▶ [What this task involves] Each line from the first down to the one containing "für volle Geschäftsunterstützung.|" should be returned exactly as it appears below.

▶ [Records for this task]
[Start of section]

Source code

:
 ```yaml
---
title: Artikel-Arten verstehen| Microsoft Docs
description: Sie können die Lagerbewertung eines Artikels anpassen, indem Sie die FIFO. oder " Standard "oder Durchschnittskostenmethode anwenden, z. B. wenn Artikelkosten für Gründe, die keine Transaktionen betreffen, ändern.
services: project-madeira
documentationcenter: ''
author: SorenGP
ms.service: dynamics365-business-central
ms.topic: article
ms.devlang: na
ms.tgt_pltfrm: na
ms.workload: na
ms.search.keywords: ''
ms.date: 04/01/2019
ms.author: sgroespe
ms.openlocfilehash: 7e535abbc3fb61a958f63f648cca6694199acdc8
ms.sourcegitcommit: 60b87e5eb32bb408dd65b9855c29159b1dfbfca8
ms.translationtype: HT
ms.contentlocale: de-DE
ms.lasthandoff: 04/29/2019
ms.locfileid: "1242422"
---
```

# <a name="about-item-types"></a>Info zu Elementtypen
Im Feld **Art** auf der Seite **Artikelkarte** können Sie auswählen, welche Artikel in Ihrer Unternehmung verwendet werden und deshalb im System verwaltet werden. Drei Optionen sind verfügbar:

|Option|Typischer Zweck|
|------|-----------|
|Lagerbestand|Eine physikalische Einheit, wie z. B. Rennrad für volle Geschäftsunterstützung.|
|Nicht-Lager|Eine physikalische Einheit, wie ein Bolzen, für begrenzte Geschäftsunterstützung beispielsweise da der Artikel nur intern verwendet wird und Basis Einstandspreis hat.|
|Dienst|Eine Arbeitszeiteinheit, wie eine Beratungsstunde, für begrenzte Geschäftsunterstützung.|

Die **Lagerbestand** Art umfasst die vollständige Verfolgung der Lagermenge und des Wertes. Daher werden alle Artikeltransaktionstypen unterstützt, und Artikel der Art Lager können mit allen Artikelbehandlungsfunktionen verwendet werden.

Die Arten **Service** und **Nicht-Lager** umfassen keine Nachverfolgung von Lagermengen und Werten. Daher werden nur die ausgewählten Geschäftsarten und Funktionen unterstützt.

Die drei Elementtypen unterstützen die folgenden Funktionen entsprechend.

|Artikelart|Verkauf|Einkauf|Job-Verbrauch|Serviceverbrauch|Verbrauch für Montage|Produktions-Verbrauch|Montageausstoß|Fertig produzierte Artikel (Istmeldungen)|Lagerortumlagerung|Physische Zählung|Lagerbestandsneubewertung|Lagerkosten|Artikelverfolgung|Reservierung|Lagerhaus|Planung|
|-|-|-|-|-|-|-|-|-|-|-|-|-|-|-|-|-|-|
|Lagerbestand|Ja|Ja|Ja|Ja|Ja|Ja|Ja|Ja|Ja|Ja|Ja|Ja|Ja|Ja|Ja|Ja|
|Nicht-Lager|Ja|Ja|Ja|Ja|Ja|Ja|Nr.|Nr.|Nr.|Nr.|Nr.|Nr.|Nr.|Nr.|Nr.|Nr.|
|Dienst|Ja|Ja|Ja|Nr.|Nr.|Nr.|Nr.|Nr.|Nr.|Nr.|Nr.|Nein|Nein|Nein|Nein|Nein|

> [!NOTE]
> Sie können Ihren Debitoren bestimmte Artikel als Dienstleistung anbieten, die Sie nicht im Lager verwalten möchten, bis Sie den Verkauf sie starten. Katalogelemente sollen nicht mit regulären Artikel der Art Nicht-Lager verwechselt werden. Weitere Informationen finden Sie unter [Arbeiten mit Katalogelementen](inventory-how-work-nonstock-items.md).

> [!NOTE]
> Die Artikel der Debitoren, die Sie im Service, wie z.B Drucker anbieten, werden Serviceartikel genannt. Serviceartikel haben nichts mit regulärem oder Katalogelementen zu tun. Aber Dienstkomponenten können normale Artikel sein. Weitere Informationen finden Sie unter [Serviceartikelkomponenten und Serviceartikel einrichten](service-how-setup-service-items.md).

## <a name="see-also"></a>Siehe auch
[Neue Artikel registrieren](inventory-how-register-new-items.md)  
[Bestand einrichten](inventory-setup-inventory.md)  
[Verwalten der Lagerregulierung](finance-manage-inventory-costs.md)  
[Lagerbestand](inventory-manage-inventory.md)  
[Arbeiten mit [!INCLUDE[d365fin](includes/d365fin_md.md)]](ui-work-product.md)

[End of section]

▶ [Result of the task]
Source code

:
 ```yaml
---
title: Artikel-Arten verstehen| Microsoft Docs
description: Sie können die Lagerbewertung eines Artikels anpassen, indem Sie die FIFO. oder " Standard "oder Durchschnittskostenmethode anwenden, z. B. wenn Artikelkosten für Gründe, die keine Transaktionen betreffen, ändern.
services: project-madeira
documentationcenter: ''
author: SorenGP
ms.service: dynamics365-business-central
ms.topic: article
ms.devlang: na
ms.tgt_pltfrm: na
ms.workload: na
ms.search.keywords: ''
ms.date: 04/01/2019
ms.author: sgroespe
ms.openlocfilehash: 7e535abbc3fb61a958f63f648cca6694199acdc8
ms.sourcegitcommit: 60b87e5eb32bb408dd65b9855c29159b1dfbfca8
ms.translationtype: HT
ms.contentlocale: de-DE
ms.lasthandoff: 04/29/2019
ms.locfileid: "1242422"
---
```

# <a name="about-item-types"></a>Info zu Elementtypen
Im Feld **Art** auf der Seite **Artikelkarte** können Sie auswählen, welche Artikel in Ihrer Unternehmung verwendet werden und deshalb im System verwaltet werden. Drei Optionen sind verfügbar:

|Option|Typischer Zweck|
|------|-----------|
|Lagerbestand|Eine physikalische Einheit, wie z. B. Rennrad für volle Geschäftsunterstützung.|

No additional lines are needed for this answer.